One of the most complex forms of congenital heart disease (CHD) involving single ventricle physiology is hypoplastic left heart syndrome (HLHS), characterized by underdevelopment of the left ventricle (LV), mitral and aortic valves, and narrowing of the ascending aorta. The underdeveloped LV is incapable of providing long-term systemic flow, and if left untreated, the condition is fatal. Current treatment for this condition consists of three consecutive staged palliative operations: the first is conducted within the first few weeks of birth, the second between 4 to 6 months, and the third and final surgery within the first 4 years.
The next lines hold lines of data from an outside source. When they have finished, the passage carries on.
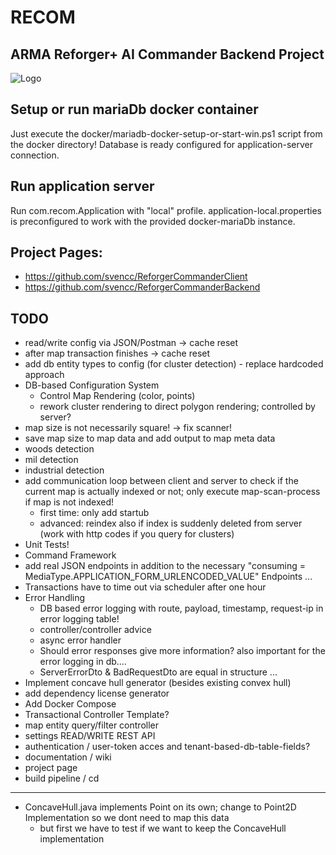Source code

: # RECOM
## ARMA Reforger+ AI Commander Backend Project
![Logo](md-media/logo.png)

## Setup or run mariaDb docker container
Just execute the docker/mariadb-docker-setup-or-start-win.ps1 script from the docker directory!
Database is ready configured for application-server connection.

## Run application server
Run com.recom.Application with "local" profile. 
application-local.properties is preconfigured to work with the provided docker-mariaDb instance.

## Project Pages:
- https://github.com/svencc/ReforgerCommanderClient
- https://github.com/svencc/ReforgerCommanderBackend

## TODO
* read/write config via JSON/Postman -> cache reset
* after map transaction finishes -> cache reset
* add db entity types to config (for cluster detection) - replace hardcoded approach
* DB-based Configuration System
  * Control Map Rendering (color, points)
  * rework cluster rendering to direct polygon rendering; controlled by server?
* map size is not necessarily square! -> fix scanner!
* save map size to map data and add output to map meta data
* woods detection
* mil detection
* industrial detection
* add communication loop between client and server to check if the current map is actually indexed or not; only execute map-scan-process if map is not indexed!
  * first time: only add startub
  * advanced: reindex also if index is suddenly deleted from server (work with http codes if you query for clusters)
* Unit Tests!
* Command Framework
* add real JSON endpoints in addition to the necessary "consuming = MediaType.APPLICATION_FORM_URLENCODED_VALUE" Endpoints ...
* Transactions have to time out via scheduler after one hour
* Error Handling
    * DB based error logging with route, payload, timestamp, request-ip in error logging table!
    * controller/controller advice
    * async error handler
    * Should error responses give more information? also important for the error logging in db....
    * ServerErrorDto & BadRequestDto are equal in structure ...
* Implement concave hull generator (besides existing convex hull)
* add dependency license generator
* Add Docker Compose
* Transactional Controller Template?
* map entity query/filter controller
* settings READ/WRITE REST API
* authentication / user-token acces and tenant-based-db-table-fields?
* documentation / wiki
* project page
* build pipeline / cd
------
* ConcaveHull.java implements Point on its own; change to Point2D Implementation so we dont need to map this data
  * but first we have to test if we want to keep the ConcaveHull implementation

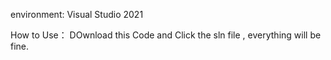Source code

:environment: Visual Studio 2021

How to Use：
  DOwnload this Code and Click the sln file , everything will be fine.
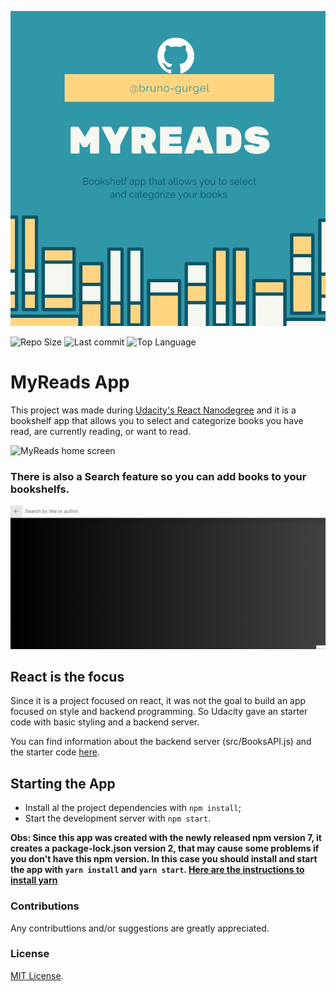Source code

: ![MyReads Banner](./src/assets/myreads-banner.png)

 ![Repo Size](https://img.shields.io/github/repo-size/bruno-gurgel/MyReads) ![Last commit](https://img.shields.io/github/last-commit/bruno-gurgel/MyReads) ![Top Language](https://img.shields.io/github/languages/top/bruno-gurgel/myreads)

# MyReads App

This project was made during [Udacity's React Nanodegree](https://www.udacity.com/course/react-nanodegree--nd019) and it is a bookshelf app that allows you to select and categorize books you have read, are currently reading, or want to read.

![MyReads home screen](./src/assets/MyReads-main.gif)

### There is also a Search feature so you can add books to your bookshelfs.

![MyReads search screen](./src/assets/MyReads-search.gif)

## React is the focus

Since it is a project focused on react, it was not the goal to build an app focused on style and backend programming. So Udacity gave an starter code with basic styling and a backend server.

You can find information about the backend server (src/BooksAPI.js) and the starter code [here](https://github.com/udacity/reactnd-project-myreads-starter).

## Starting the App

- Install al the project dependencies with `npm install`;
- Start the development server with `npm start`.

**Obs: Since this app was created with the newly released npm version 7, it creates a package-lock.json version 2, that may cause some problems if you don't have this npm version. In this case you should install and start the app with `yarn install` and `yarn start`. [Here are the instructions to install yarn](https://yarnpkg.com/getting-started/install)**

### Contributions

Any contributtions and/or suggestions are greatly appreciated.

### License

[MIT License](https://opensource.org/licenses/MIT).
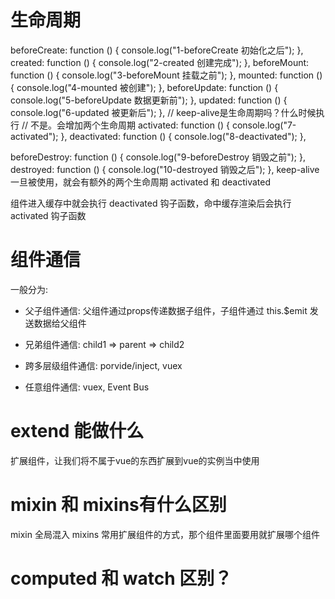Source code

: # 生命周期
beforeCreate: function () {
  console.log("1-beforeCreate 初始化之后");
},
created: function () {
  console.log("2-created 创建完成");
},
beforeMount: function () {
  console.log("3-beforeMount 挂载之前");
},
mounted: function () {
  console.log("4-mounted 被创建");
},
beforeUpdate: function () {
  console.log("5-beforeUpdate 数据更新前");
},
updated: function () {
  console.log("6-updated 被更新后");
},
// keep-alive是生命周期吗？什么时候执行 // 不是。会增加两个生命周期
activated: function () {
  console.log("7-activated");
},
deactivated: function () {
  console.log("8-deactivated");
},

beforeDestroy: function () {
  console.log("9-beforeDestroy 销毁之前");
},
destroyed: function () {
  console.log("10-destroyed 销毁之后");
},
keep-alive一旦被使用，就会有额外的两个生命周期
activated 和 deactivated


组件进入缓存中就会执行 deactivated 钩子函数，命中缓存渲染后会执行
activated 钩子函数


# 组件通信
一般分为:
  - 父子组件通信: 父组件通过props传递数据子组件，子组件通过 this.$emit 发送数据给父组件
  <!-- 子组件能否直接修改props里面的数据？不能，因为props里面是单向数据流 -->
  <!-- $listeners 和 .sync -->

  - 兄弟组件通信: child1 => parent => child2

  - 跨多层级组件通信: porvide/inject, vuex

  - 任意组件通信: vuex, Event Bus


# extend 能做什么
扩展组件，让我们将不属于vue的东西扩展到vue的实例当中使用


# mixin 和 mixins有什么区别
mixin 全局混入
mixins 常用扩展组件的方式，那个组件里面要用就扩展哪个组件


# computed 和 watch 区别？
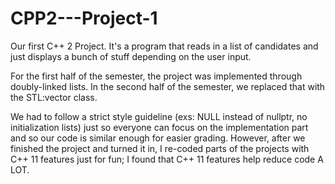 # CPP2---Project-1
Our first C++ 2 Project. It's a program that reads in a list of candidates and just displays a bunch of stuff depending on
the user input.

For the first half of the semester, the project was implemented through doubly-linked lists. In the second half of the
semester, we replaced that with the STL:vector class. 

We had to follow a strict style guideline (exs: NULL instead of nullptr, no initialization lists) just so everyone can focus
on the implementation part and so our code is similar enough for easier grading. However, after we finished the project and
turned it in, I re-coded parts of the projects with C++ 11 features just for fun; I found that C++ 11 features help reduce code A LOT.
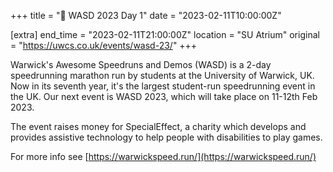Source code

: +++
title = "🏃 WASD 2023 Day 1"
date = "2023-02-11T10:00:00Z"

[extra]
end_time = "2023-02-11T21:00:00Z"
location = "SU Atrium"
original = "https://uwcs.co.uk/events/wasd-23/"
+++

Warwick's Awesome Speedruns and Demos (WASD) is a 2-day speedrunning marathon run by students at the University of Warwick, UK. Now in its seventh year, it's the largest student-run speedrunning event in the UK. Our next event is WASD 2023, which will take place on 11-12th Feb 2023.

The event raises money for SpecialEffect, a charity which develops and provides assistive technology to help people with disabilities to play games.

For more info see [https://warwickspeed.run/](https://warwickspeed.run/)
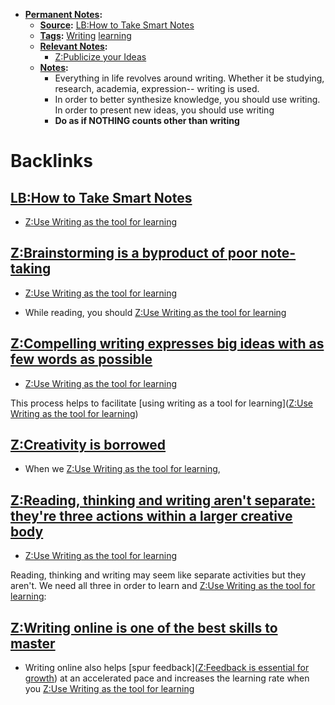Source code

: - **[Permanent Notes](<Permanent Notes.md>):**
    - **[Source](<Source.md>):** [LB:How to Take Smart Notes](<LB:How to Take Smart Notes.md>)
    - **[Tags](<Tags.md>):** [Writing](<Writing.md>) [learning](<learning.md>)
    - **[Relevant Notes](<Relevant Notes.md>):**
        - [Z:Publicize your Ideas](<Z:Publicize your Ideas.md>)
    - **[Notes](<Notes.md>):**
        - Everything in life revolves around writing. Whether it be studying, research, academia, expression-- writing is used.
        - In order to better synthesize knowledge, you should use writing. In order to present new ideas, you should use writing
        - **Do as if NOTHING counts other than writing**

# Backlinks
## [LB:How to Take Smart Notes](<LB:How to Take Smart Notes.md>)
- [Z:Use Writing as the tool for learning](<Z:Use Writing as the tool for learning.md>)

## [Z:Brainstorming is a byproduct of poor note-taking](<Z:Brainstorming is a byproduct of poor note-taking.md>)
- [Z:Use Writing as the tool for learning](<Z:Use Writing as the tool for learning.md>)

- While reading, you should [Z:Use Writing as the tool for learning](<Z:Use Writing as the tool for learning.md>)

## [Z:Compelling writing expresses big ideas with as few words as possible](<Z:Compelling writing expresses big ideas with as few words as possible.md>)
- [Z:Use Writing as the tool for learning](<Z:Use Writing as the tool for learning.md>)

This process helps to facilitate [using writing as a tool for learning]([Z:Use Writing as the tool for learning](<Z:Use Writing as the tool for learning.md>))

## [Z:Creativity is borrowed](<Z:Creativity is borrowed.md>)
- When we [Z:Use Writing as the tool for learning](<Z:Use Writing as the tool for learning.md>),

## [Z:Reading, thinking and writing aren't separate: they're three actions within a larger creative body](<Z:Reading, thinking and writing aren't separate: they're three actions within a larger creative body.md>)
- [Z:Use Writing as the tool for learning](<Z:Use Writing as the tool for learning.md>)

Reading, thinking and writing may seem like separate activities but they aren't. We need all three in order to learn and [Z:Use Writing as the tool for learning](<Z:Use Writing as the tool for learning.md>):

## [Z:Writing online is one of the best skills to master](<Z:Writing online is one of the best skills to master.md>)
- Writing online also helps [spur feedback]([Z:Feedback is essential for growth](<Z:Feedback is essential for growth.md>)) at an accelerated pace and increases the learning rate when you [Z:Use Writing as the tool for learning](<Z:Use Writing as the tool for learning.md>)

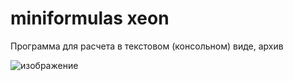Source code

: # miniformulas xeon
Программа для расчета в текстовом (консольном) виде, архив

![изображение](https://user-images.githubusercontent.com/65603607/111438177-9d19c080-870c-11eb-971c-acec3d0278a2.png)
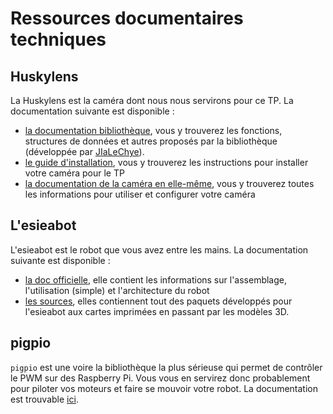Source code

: # Ressources documentaires techniques

## Huskylens
La Huskylens est la caméra dont nous nous servirons pour ce TP. La documentation suivante est disponible :
- [la documentation bibliothèque](HUSKYLENS_lib_reference.md), vous y trouverez les fonctions, structures de données et autres proposés par la bibliothèque (développée par [JIaLeChye](https://github.com/JIaLeChye)).
- [le guide d'installation](Huskylens_setup_sys4041.md), vous y trouverez les instructions pour installer votre caméra pour le TP
- [la documentation de la caméra en elle-même](https://wiki.dfrobot.com/HUSKYLENS_V1.0_SKU_SEN0305_SEN0336), vous y trouverez toutes les informations pour utiliser et configurer votre caméra

## L'esieabot
L'esieabot est le robot que vous avez entre les mains. La documentation suivante est disponible : 
- [la doc officielle](https://esieabot.readthedocs.io/fr/latest/), elle contient les informations sur l'assemblage, l'utilisation (simple) et l'architecture du robot
- [les sources](https://gitlab.esiea.fr/esieabot), elles contiennent tout des paquets développés pour l'esieabot aux cartes imprimées en passant par les modèles 3D.

## pigpio
`pigpio` est une voire la bibliothèque la plus sérieuse qui permet de contrôler le PWM sur des Raspberry Pi. Vous vous en servirez donc probablement pour piloter vos moteurs et faire se mouvoir votre robot.
La documentation est trouvable [ici](https://abyz.me.uk/rpi/pigpio/python.html).
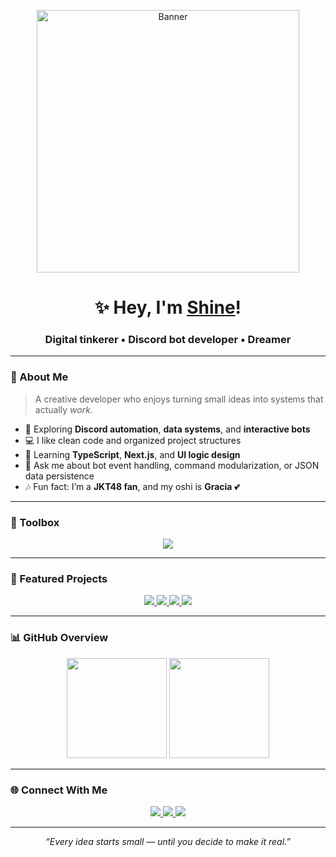 <p align="center">
  <img src="https://media1.tenor.com/m/HwYtFJQO3WAAAAAd/anime-hi.gif" width="420" alt="Banner">
</p>

<h1 align="center">✨ Hey, I'm <a href="https://github.com/zlxrnn">Shine</a>!</h1>
<h3 align="center">Digital tinkerer • Discord bot developer • Dreamer</h3>

---

### 🌸 About Me
> A creative developer who enjoys turning small ideas into systems that actually *work*.

- 🧠 Exploring **Discord automation**, **data systems**, and **interactive bots**
- 💻 I like clean code and organized project structures
- 🌱 Learning **TypeScript**, **Next.js**, and **UI logic design**
- 💬 Ask me about bot event handling, command modularization, or JSON data persistence
- 🎶 Fun fact: I’m a **JKT48 fan**, and my oshi is **Gracia** 💕

---

### 🧰 Toolbox
<p align="center">
  <img src="https://skillicons.dev/icons?i=js,ts,nodejs,react,nextjs,html,css,express,discord,mongodb,vscode,git" />
</p>

---

### 🚧 Featured Projects
<p align="center">
  <a href="https://github.com/zlxrnn/JKT48-Private-Message">
    <img src="https://github-readme-stats.vercel.app/api/pin/?username=zlxrnn&repo=JKT48-Private-Message&theme=midnight-purple" />
  </a>
  <a href="https://github.com/zlxrnn/Lobbyverse-Bot">
    <img src="https://github-readme-stats.vercel.app/api/pin/?username=zlxrnn&repo=Lobbyverse-Bot&theme=midnight-purple" />
  </a>
  <a href="https://github.com/zlxrnn/Gacha-Collection">
    <img src="https://github-readme-stats.vercel.app/api/pin/?username=zlxrnn&repo=Gacha-Collection&theme=midnight-purple" />
  </a>
  <a href="https://github.com/zlxrnn/Executables-Customs">
    <img src="https://github-readme-stats.vercel.app/api/pin/?username=zlxrnn&repo=Executables-Customs&theme=midnight-purple" />
  </a>
</p>

---

### 📊 GitHub Overview
<p align="center">
  <img height="160px" src="https://github-readme-stats.vercel.app/api?username=zlxrnn&show_icons=true&theme=midnight-purple&count_private=true&hide_border=true" />
  <img height="160px" src="https://github-readme-stats.vercel.app/api/top-langs/?username=zlxrnn&layout=compact&theme=midnight-purple&hide_border=true" />
</p>

---

### 🌐 Connect With Me
<p align="center">
  <a href="https://tiktok.com/@zens4.motion">
    <img src="https://img.shields.io/badge/TikTok-%40zens4.motion-black?style=flat&logo=tiktok" />
  </a>
  <a href="https://discord.gg/">
    <img src="https://img.shields.io/badge/Discord-%40shine.lxr-5865F2?style=flat&logo=discord" />
  </a>
  <a href="https://github.com/zlxrnn">
    <img src="https://img.shields.io/badge/GitHub-zlxrnn-171515?style=flat&logo=github" />
  </a>
</p>

---

<p align="center">
  <i>“Every idea starts small — until you decide to make it real.”</i>
</p>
At the conclusion of the third surgery, systemic perfusion is provided by the right ventricle (RV), and deoxygenated blood flows passively to the pulmonary vasculature. Despite these palliative interventions, the RV, which is ill suited to provide long-term systemic perfusion, is prone to eventual failure. In the absence of satisfying curative treatments, stem cell therapy may represent one innovative approach to the management of RV dysfunction in HLHS patients. Several stem cell populations from different tissues (cardiac and non-cardiac), different age groups (adult- vs. neonate-derived), and different donors (autologous vs. allogeneic), are under active investigation. Preclinical trials in small and large animal models have elucidated several mechanisms by which these stem cells affect the injured myocardium, and are driving the shift from a paradigm based upon cellular engraftment and differentiation to one based primarily on paracrine effects. Recent studies have comprehensively evaluated the individual components of the stem cells' secretomes, shedding new light on the intracellular and extracellular pathways at the center of their therapeutic effects. This research has laid the groundwork for clinical application, and there are now several trials of stem cell therapies in pediatric populations that will provide important insights into the value of this therapeutic strategy in the management of HLHS and other forms of CHD. This article reviews the many stem cell types applied to CHD, their preclinical investigation and the mechanisms by which they might affect RV dysfunction in HLHS patients, and finally, the completed and ongoing clinical trials of stem cell therapy in patients with CHD.